Presently, Morocco has a bicameral parliament. The Majlis al-Nuwab/Assemblée des Répresentants (Assembly of Representatives) has 325 members, elected for a five-year term in multi-seat constituencies. The Majlis al-Mustasharin (Assembly of Councilors) has 270 members, elected for a nine-year term, two-fifths elected by the people and three-fifths elected by elected local councils. After the November 25, 2011, elections, the Assembly of Representatives would have 395 seats, 70 more than in 2007. These seats were set by special legislation passed by the Moroccan Council of Ministers on September 9, 2011, in order to guarantee proper representation to younger generations and women.
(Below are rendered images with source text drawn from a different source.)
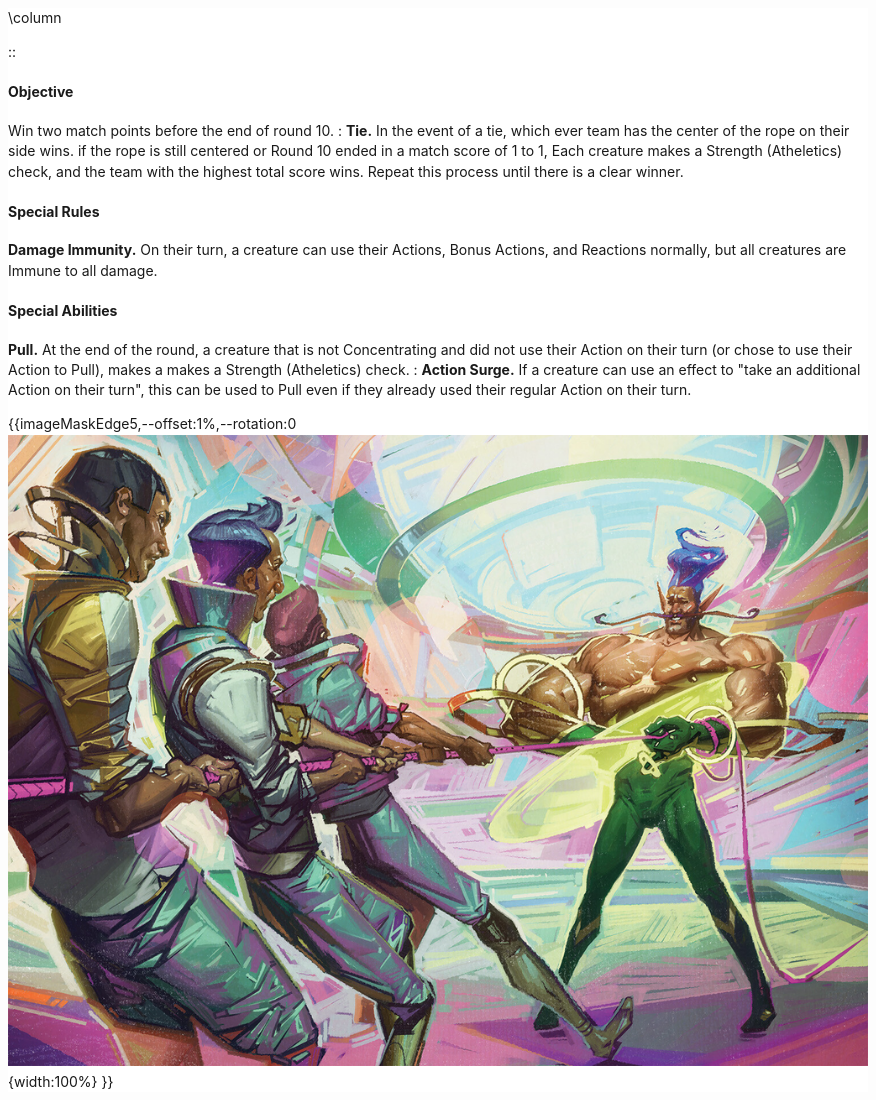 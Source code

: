 \column

::

#### Objective
Win two match points before the end of round 10.
:
**Tie.** In the event of a tie, which ever team has the center of the rope on their side wins. if the rope is still centered or Round 10 ended in a match score of 1 to 1, Each creature makes a Strength (Atheletics) check, and the team with the highest total score wins. Repeat this process until there is a clear winner.
 
#### Special Rules
**Damage Immunity.** On their turn, a creature can use their Actions, Bonus Actions, and Reactions normally, but all creatures are Immune to all damage.

#### Special Abilities
**Pull.** At the end of the round, a creature that is not Concentrating and did not use their Action on their turn (or chose to use their Action to Pull), makes a makes a Strength (Atheletics) check.
:
**Action Surge.** If a creature can use an effect to "take an additional Action on their turn", this can be used to Pull even if they already used their regular Action on their turn.

{{imageMaskEdge5,--offset:1%,--rotation:0
  ![](https://raw.githubusercontent.com/IP-DND-Resources/Colosseum/refs/heads/main/img/gaboleps-tug-of-war.jpg){width:100%}
}}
The 70 additional new seats would be reserved for women and younger deputies in order to ensure that Parliament is more modern and reflective of the true face of society despite hold onto power by veteran party leaders.
The electoral law improvements were subjected to a thorough audit by a delegation of the Parliamentary Assembly of the Council of Europe (PACE) during a pre-electoral mission to Morocco on November 9-12, 2011. The recent improvement of the Moroccan electoral law “enables to organize free and fair elections”, said the PACE delegation. The delegation “noted with satisfaction that the electoral law has been improved, enabling to hold free and fair elections, wishing that it would be applied in good faith by the major political actors”. The PACE delegation stressed the importance of, and expectations from, the forthcoming parliamentary elections. “Transparent and neutral functioning of the electoral administration is a key element to ensure the democratic character of the whole electoral process and strengthen the confidence of politicians and citizens in the elections.” On the basis of these legal improvements, Morocco was granted the “Partner for Democracy” status to the PACE. Moreover, the PACE delegation noted that national and international bodies were invited to independently observe the parliamentary elections, thus strengthening public control of the elections.
Hence, preliminary data attests to both the vibrant democracy and the challenges ahead. Some 30 parties are vying for seats in the new Parliament. The suffrage is universal for all over the age of 21. The key issue at hand is not the technical conduct of the elections. The Moroccan Government made every effort to ensure free and fair elections in both 2007 and 2009, and succeeded immensely in both cases, as international observers attested. There is no reason to expect a change in 2011. The main challenge is the possible impact of various outside interferences on the voting process and results. Outside efforts to affect the elections might be greater than before given the higher stakes for the political parties, and their regional empowerment and improved capabilities in the aftermath of the 2009 local elections.